• TASK DETAILS: All lines below are to be transcribed exactly.

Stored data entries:
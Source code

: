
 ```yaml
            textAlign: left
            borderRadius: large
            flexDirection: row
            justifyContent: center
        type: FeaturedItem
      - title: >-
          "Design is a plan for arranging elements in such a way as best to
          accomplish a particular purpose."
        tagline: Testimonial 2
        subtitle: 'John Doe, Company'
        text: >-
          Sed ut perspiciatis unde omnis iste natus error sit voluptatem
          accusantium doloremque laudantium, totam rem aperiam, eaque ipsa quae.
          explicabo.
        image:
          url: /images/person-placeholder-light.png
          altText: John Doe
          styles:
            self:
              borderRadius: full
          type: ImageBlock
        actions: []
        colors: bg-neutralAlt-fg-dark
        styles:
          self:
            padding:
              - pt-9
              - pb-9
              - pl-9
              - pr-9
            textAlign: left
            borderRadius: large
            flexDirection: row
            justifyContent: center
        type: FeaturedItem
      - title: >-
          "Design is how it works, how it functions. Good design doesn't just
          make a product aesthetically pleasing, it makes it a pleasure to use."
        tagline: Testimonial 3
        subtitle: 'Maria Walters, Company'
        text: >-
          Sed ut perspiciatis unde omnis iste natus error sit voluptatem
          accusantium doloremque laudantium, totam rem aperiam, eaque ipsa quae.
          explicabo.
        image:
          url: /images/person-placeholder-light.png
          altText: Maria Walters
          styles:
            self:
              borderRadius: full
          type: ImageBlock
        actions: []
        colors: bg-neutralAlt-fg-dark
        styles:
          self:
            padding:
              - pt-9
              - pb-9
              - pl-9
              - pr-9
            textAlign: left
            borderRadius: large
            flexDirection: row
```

• RESPONSE BOX:
Source code

:
 ```yaml
            textAlign: left
            borderRadius: large
            flexDirection: row
            justifyContent: center
        type: FeaturedItem
      - title: >-
          "Design is a plan for arranging elements in such a way as best to
          accomplish a particular purpose."
        tagline: Testimonial 2
        subtitle: 'John Doe, Company'
        text: >-
          Sed ut perspiciatis unde omnis iste natus error sit voluptatem
          accusantium doloremque laudantium, totam rem aperiam, eaque ipsa quae.
          explicabo.
        image:
          url: /images/person-placeholder-light.png
          altText: John Doe
          styles:
            self:
              borderRadius: full
          type: ImageBlock
        actions: []
        colors: bg-neutralAlt-fg-dark
        styles:
          self:
            padding:
              - pt-9
              - pb-9
              - pl-9
              - pr-9
            textAlign: left
            borderRadius: large
            flexDirection: row
            justifyContent: center
        type: FeaturedItem
      - title: >-
          "Design is how it works, how it functions. Good design doesn't just
          make a product aesthetically pleasing, it makes it a pleasure to use."
        tagline: Testimonial 3
        subtitle: 'Maria Walters, Company'
        text: >-
          Sed ut perspiciatis unde omnis iste natus error sit voluptatem
          accusantium doloremque laudantium, totam rem aperiam, eaque ipsa quae.
          explicabo.
        image:
          url: /images/person-placeholder-light.png
          altText: Maria Walters
          styles:
            self:
              borderRadius: full
          type: ImageBlock
        actions: []
        colors: bg-neutralAlt-fg-dark
        styles:
          self:
            padding:
              - pt-9
              - pb-9
              - pl-9
              - pr-9
            textAlign: left
            borderRadius: large
            flexDirection: row
```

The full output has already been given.